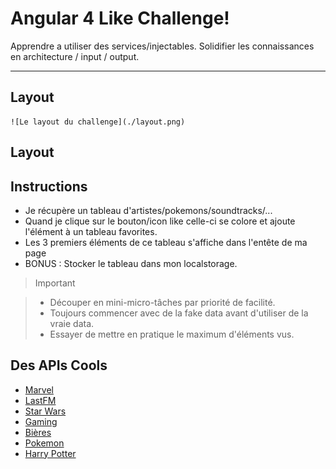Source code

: Angular 4 Like Challenge!
===================


Apprendre a utiliser des services/injectables. Solidifier les connaissances en architecture / input / output.

----------


Layout
-------------

    ![Le layout du challenge](./layout.png)

Layout
-------------

Instructions
-------------

- Je récupère un tableau d'artistes/pokemons/soundtracks/...
- Quand je clique sur le bouton/icon like celle-ci se colore et ajoute l'élément à un tableau favorites.
- Les 3 premiers éléments de ce tableau s'affiche dans l'entête de ma page
- BONUS : Stocker le tableau dans mon localstorage.

> Important

> - Découper en mini-micro-tâches par priorité de facilité.
> - Toujours commencer avec de la fake data avant d'utiliser de la vraie data.
> - Essayer de mettre en pratique le maximum d'éléments vus.

Des APIs Cools
-------------

- [Marvel](https://developer.marvel.com/)
- [LastFM](https://www.last.fm/)
- [Star Wars](https://swapi.co/)
- [Gaming](https://developer.riotgames.com/)
- [Bières](http://www.brewerydb.com/browse)
- [Pokemon](https://pokeapi.co/)
- [Harry Potter](https://hp-api.herokuapp.com/)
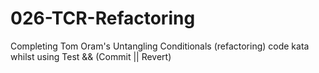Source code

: # 026-TCR-Refactoring
Completing Tom Oram's Untangling Conditionals (refactoring) code kata whilst using Test &amp;&amp; (Commit || Revert)
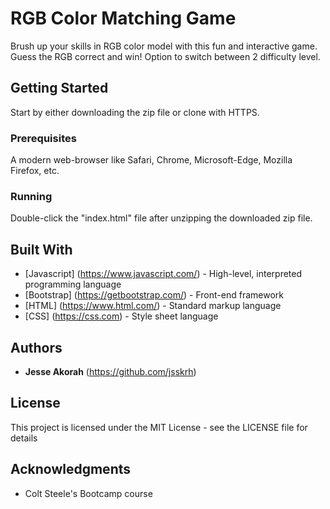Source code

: # RGB Color Matching Game
Brush up your skills in RGB color model with this fun and interactive game. Guess the RGB correct and win! Option to switch between 2 difficulty level.

## Getting Started
Start by either downloading the zip file or clone with HTTPS.

### Prerequisites
A modern web-browser like Safari, Chrome, Microsoft-Edge, Mozilla Firefox, etc.

### Running
Double-click the "index.html" file after unzipping the downloaded zip file.

## Built With
* [Javascript] (https://www.javascript.com/) - High-level, interpreted programming language
* [Bootstrap] (https://getbootstrap.com/) - Front-end framework
* [HTML] (https://www.html.com/) - Standard markup language
* [CSS] (https://css.com) - Style sheet language

## Authors
* **Jesse Akorah** (https://github.com/jsskrh)

## License
This project is licensed under the MIT License - see the LICENSE file for details

## Acknowledgments
* Colt Steele's Bootcamp course
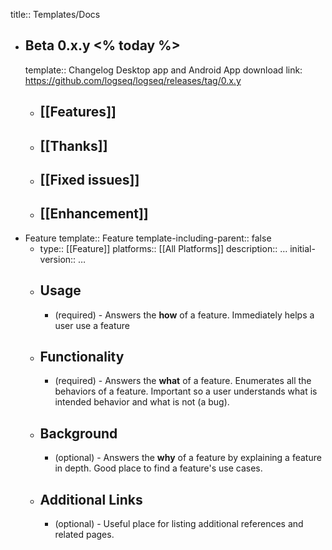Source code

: title:: Templates/Docs

- ## Beta 0.x.y <% today %>
  template:: Changelog
  Desktop app and Android App download link: <https://github.com/logseq/logseq/releases/tag/0.x.y>
	- [[Features]]
		-
	- [[Thanks]]
		-
	- [[Fixed issues]]
		-
	- [[Enhancement]]
		-
- Feature
  template:: Feature
  template-including-parent:: false
	- type:: [[Feature]]
	  platforms:: [[All Platforms]]
	  description:: …
	  initial-version:: …
	- ## Usage
		- (required) - Answers the **how** of a feature. Immediately helps a user use a feature
	- ## Functionality
		- (required) - Answers the **what** of a feature. Enumerates all the behaviors of a feature. Important so a user understands what is intended behavior and what is not (a bug).
	- ## Background
		- (optional) - Answers the **why** of a feature by explaining a feature in depth. Good place to find a feature's use cases.
	- ## Additional Links
		- (optional) - Useful place for listing additional references and related pages.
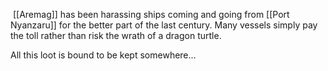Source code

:  [[Aremag]] has been harassing ships coming and going from [[Port Nyanzaru]] for the better part of the last century. Many vessels simply pay the toll rather than risk the wrath of a dragon turtle. 

All this loot is bound to be kept somewhere...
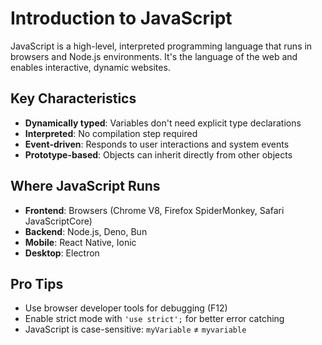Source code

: # Introduction to JavaScript

JavaScript is a high-level, interpreted programming language that runs in browsers and Node.js environments. It's the language of the web and enables interactive, dynamic websites.

## Key Characteristics
- **Dynamically typed**: Variables don't need explicit type declarations
- **Interpreted**: No compilation step required
- **Event-driven**: Responds to user interactions and system events
- **Prototype-based**: Objects can inherit directly from other objects

## Where JavaScript Runs
- **Frontend**: Browsers (Chrome V8, Firefox SpiderMonkey, Safari JavaScriptCore)
- **Backend**: Node.js, Deno, Bun
- **Mobile**: React Native, Ionic
- **Desktop**: Electron

## Pro Tips
- Use browser developer tools for debugging (F12)
- Enable strict mode with `'use strict';` for better error catching
- JavaScript is case-sensitive: `myVariable` ≠ `myvariable`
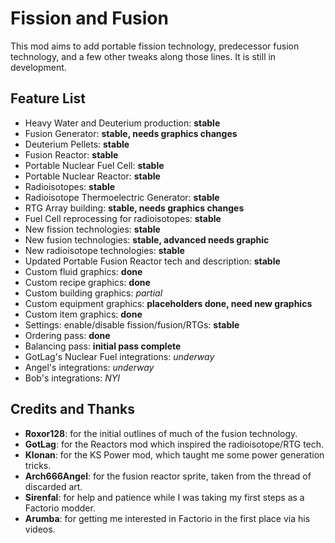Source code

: # Fission and Fusion

This mod aims to add portable fission technology, predecessor fusion
technology, and a few other tweaks along those lines. It is still in development.

## Feature List
* Heavy Water and Deuterium production: **stable**
* Fusion Generator: **stable, needs graphics changes**
* Deuterium Pellets: **stable**
* Fusion Reactor: **stable**
* Portable Nuclear Fuel Cell: **stable**
* Portable Nuclear Reactor: **stable**
* Radioisotopes: **stable**
* Radioisotope Thermoelectric Generator: **stable**
* RTG Array building: **stable, needs graphics changes**
* Fuel Cell reprocessing for radioisotopes: **stable**
* New fission technologies: **stable**
* New fusion technologies: **stable, advanced needs graphic**
* New radioisotope technologies: **stable**
* Updated Portable Fusion Reactor tech and description: **stable**
* Custom fluid graphics: **done**
* Custom recipe graphics: **done**
* Custom building graphics: _partial_
* Custom equipment graphics: **placeholders done, need new graphics**
* Custom item graphics: **done**
* Settings: enable/disable fission/fusion/RTGs: **stable**
* Ordering pass: **done**
* Balancing pass: **initial pass complete**
* GotLag's Nuclear Fuel integrations: _underway_
* Angel's integrations: _underway_
* Bob's integrations: _NYI_

## Credits and Thanks
* **Roxor128**: for the initial outlines of much of the fusion technology.
* **GotLag**: for the Reactors mod which inspired the radioisotope/RTG tech.
* **Klonan**: for the KS Power mod, which taught me some power generation tricks.
* **Arch666Angel**: for the fusion reactor sprite, taken from the thread of discarded art.
* **Sirenfal**: for help and patience while I was taking my first steps as a Factorio modder.
* **Arumba**: for getting me interested in Factorio in the first place via his videos.
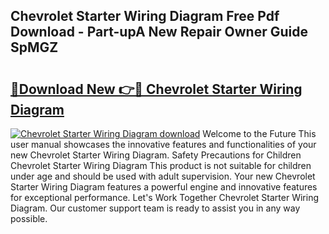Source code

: ## Chevrolet Starter Wiring Diagram Free Pdf Download - Part-upA New Repair Owner Guide SpMGZ

# <h2><a href="http://dfr74hj.blite.top/?on=Chevrolet+Starter+Wiring+Diagram">🔗Download New 👉🔴 Chevrolet Starter Wiring Diagram</a></h2>

[![Chevrolet Starter Wiring Diagram download](https://i.imgur.com/lujVjoI.png)](http://dfr74hj.blite.top/?on=Chevrolet+Starter+Wiring+Diagram)
Welcome to the Future This user manual showcases the innovative features and functionalities of your new Chevrolet Starter Wiring Diagram. Safety Precautions for Children Chevrolet Starter Wiring Diagram This product is not suitable for children under age and should be used with adult supervision. Your new Chevrolet Starter Wiring Diagram features a powerful engine and innovative features for exceptional performance. Let's Work Together Chevrolet Starter Wiring Diagram. Our customer support team is ready to assist you in any way possible.
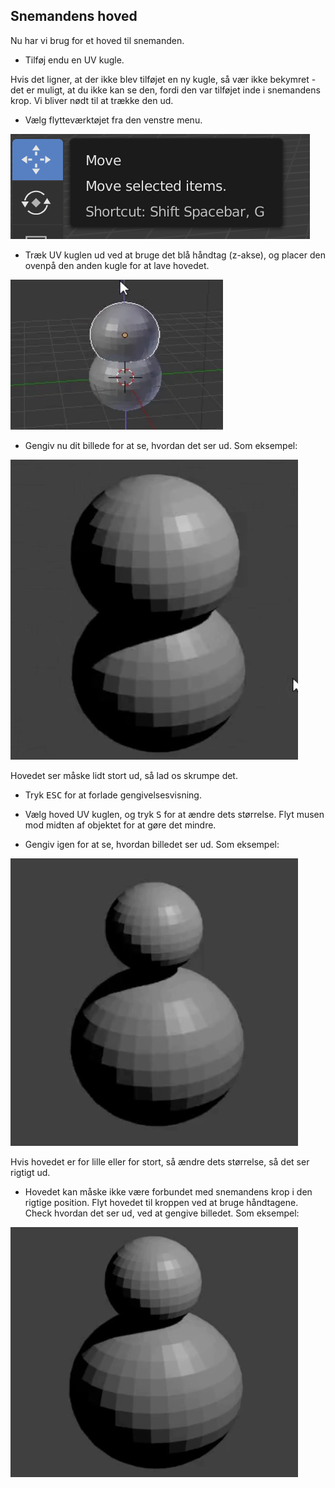 ## Snemandens hoved

Nu har vi brug for et hoved til snemanden.

+ Tilføj endu en UV kugle.

Hvis det ligner, at der ikke blev tilføjet en ny kugle, så vær ikke bekymret - det er muligt, at du ikke kan se den, fordi den var tilføjet inde i snemandens krop. Vi bliver nødt til at trække den ud.

+ Vælg flytteværktøjet fra den venstre menu.

![Pilespidser](images/move-tool.png)

+ Træk UV kuglen ud ved at bruge det blå håndtag (z-akse), og placer den ovenpå den anden kugle for at lave hovedet.

![Tilføj hovedet](images/blender-snowman-add-head.png)

+ Gengiv nu dit billede for at se, hvordan det ser ud. Som eksempel:

![Gengiv hovedet](images/blender-head-render-1.png)

Hovedet ser måske lidt stort ud, så lad os skrumpe det.

+ Tryk <kbd>ESC</kbd> for at forlade gengivelsesvisning.

+ Vælg hoved UV kuglen, og tryk <kbd>S</kbd> for at ændre dets størrelse. Flyt musen mod midten af objektet for at gøre det mindre.

+ Gengiv igen for at se, hvordan billedet ser ud. Som eksempel:

![Gengiv hovedet igen](images/blender-head-render-2.png)

Hvis hovedet er for lille eller for stort, så ændre dets størrelse, så det ser rigtigt ud.

+ Hovedet kan måske ikke være forbundet med snemandens krop i den rigtige position. Flyt hovedet til kroppen ved at bruge håndtagene. Check hvordan det ser ud, ved at gengive billedet. Som eksempel:

![Gengiv hovedet på kroppen](images/blender-head-render-3.png)
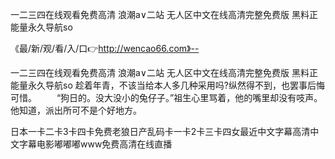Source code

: 一二三四在线观看免费高清
浪潮a∨二站
无人区中文在线高清完整免费版
黑料正能量永久导航so


《最/新/观/看/入/口👉http://wencao66.com》--

一二三四在线观看免费高清
浪潮a∨二站
无人区中文在线高清完整免费版
黑料正能量永久导航so
趁着年青，不该当给本人多几种采用吗?纵然得不到，也罢事后悔可惜。
　　“狗日的。没大没小的兔仔子。”祖生心里骂着，他的嘴里却没有吱声。他知道，派出所可不是个好地方。





日本一卡二卡3卡四卡免费老狼日产乱码卡一卡2卡三卡四女最近中文字幕高清中文字幕电影嘟嘟嘟www免费高清在线直播
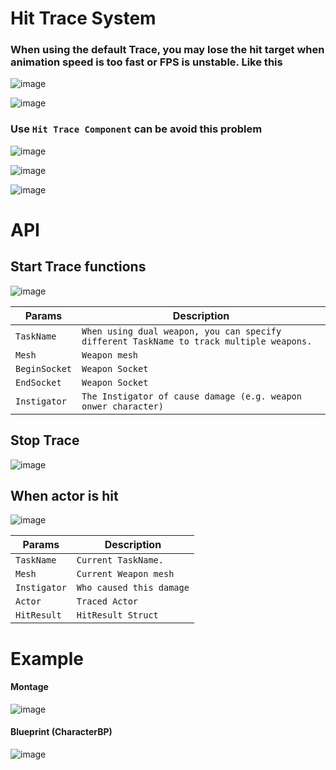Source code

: # Hit Trace System
### When using the default Trace, you may lose the hit target when animation speed is too fast or FPS is unstable. Like this
![image](https://github.com/user-attachments/assets/7782ebb2-1b6e-486a-9636-2ed55850a0a6)

![image](https://github.com/user-attachments/assets/69f318e3-97cc-4a6d-85c6-605a87816186)

### Use `Hit Trace Component` can be avoid this problem 
![image](https://github.com/user-attachments/assets/03a2607b-74b7-4181-a5c9-11821e5a6017)

![image](https://github.com/user-attachments/assets/40ade36b-965c-4a82-b00b-d051c686d9eb)




![image](https://github.com/user-attachments/assets/0fc10161-c989-46c5-a3de-41790e08df41)

# API

## Start Trace functions
![image](https://github.com/user-attachments/assets/e6cd9782-d370-4152-bfd0-08c9f383bb15)

| Params| Description |
| ----------- | ----------- |
| `TaskName` |  `When using dual weapon, you can specify different TaskName to track multiple weapons.` 
| `Mesh` |  `Weapon mesh` 
| `BeginSocket` |  `Weapon Socket` 
| `EndSocket` |  `Weapon Socket` 
| `Instigator` |  `The Instigator of cause damage (e.g. weapon onwer character)` 

## Stop Trace
![image](https://github.com/user-attachments/assets/a8c27be1-f31f-4c14-ab97-5f2c6cccb482)

## When actor is hit
![image](https://github.com/user-attachments/assets/58e5d192-a5d2-42e2-b10b-4e1c1a5b8682)

| Params| Description |
| ----------- | ----------- |
| `TaskName` |  `Current TaskName.` 
| `Mesh` |  `Current Weapon mesh` 
| `Instigator` |  `Who caused this damage` 
| `Actor` |  `Traced Actor` 
| `HitResult` |  `HitResult Struct` 

# Example
#### Montage
![image](https://github.com/user-attachments/assets/825a6836-6ab1-420b-abc6-e138fef85458)
#### Blueprint (CharacterBP)
![image](https://github.com/user-attachments/assets/35bfbdff-211b-4fba-be8f-70586bf60dcf)

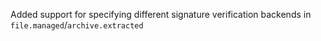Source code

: Added support for specifying different signature verification backends in `file.managed`/`archive.extracted`
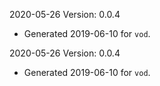2020-05-26 Version: 0.0.4
- Generated 2019-06-10 for `vod`.

2020-05-26 Version: 0.0.4
- Generated 2019-06-10 for `vod`.

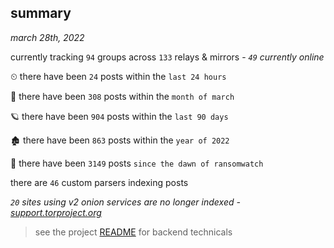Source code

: 
## summary
_march 28th, 2022_

currently tracking `94` groups across `133` relays & mirrors - _`49` currently online_

⏲ there have been `24` posts within the `last 24 hours`

🦈 there have been `308` posts within the `month of march`

🪐 there have been `904` posts within the `last 90 days`

🏚 there have been `863` posts within the `year of 2022`

🦕 there have been `3149` posts `since the dawn of ransomwatch`

there are `46` custom parsers indexing posts

_`20` sites using v2 onion services are no longer indexed - [support.torproject.org](https://support.torproject.org/onionservices/v2-deprecation/)_

> see the project [README](https://github.com/thetanz/ransomwatch#ransomwatch--) for backend technicals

Task: Starting at the top of the listing above, reproduce each line up to and including the one with "layout du challenge](./layout.png)"; omit the pictures.

Answer to this task:
Source code

: Angular 4 Like Challenge!
===================


Apprendre a utiliser des services/injectables. Solidifier les connaissances en architecture / input / output.

----------


Layout
-------------

    ![Le layout du challenge](./layout.png)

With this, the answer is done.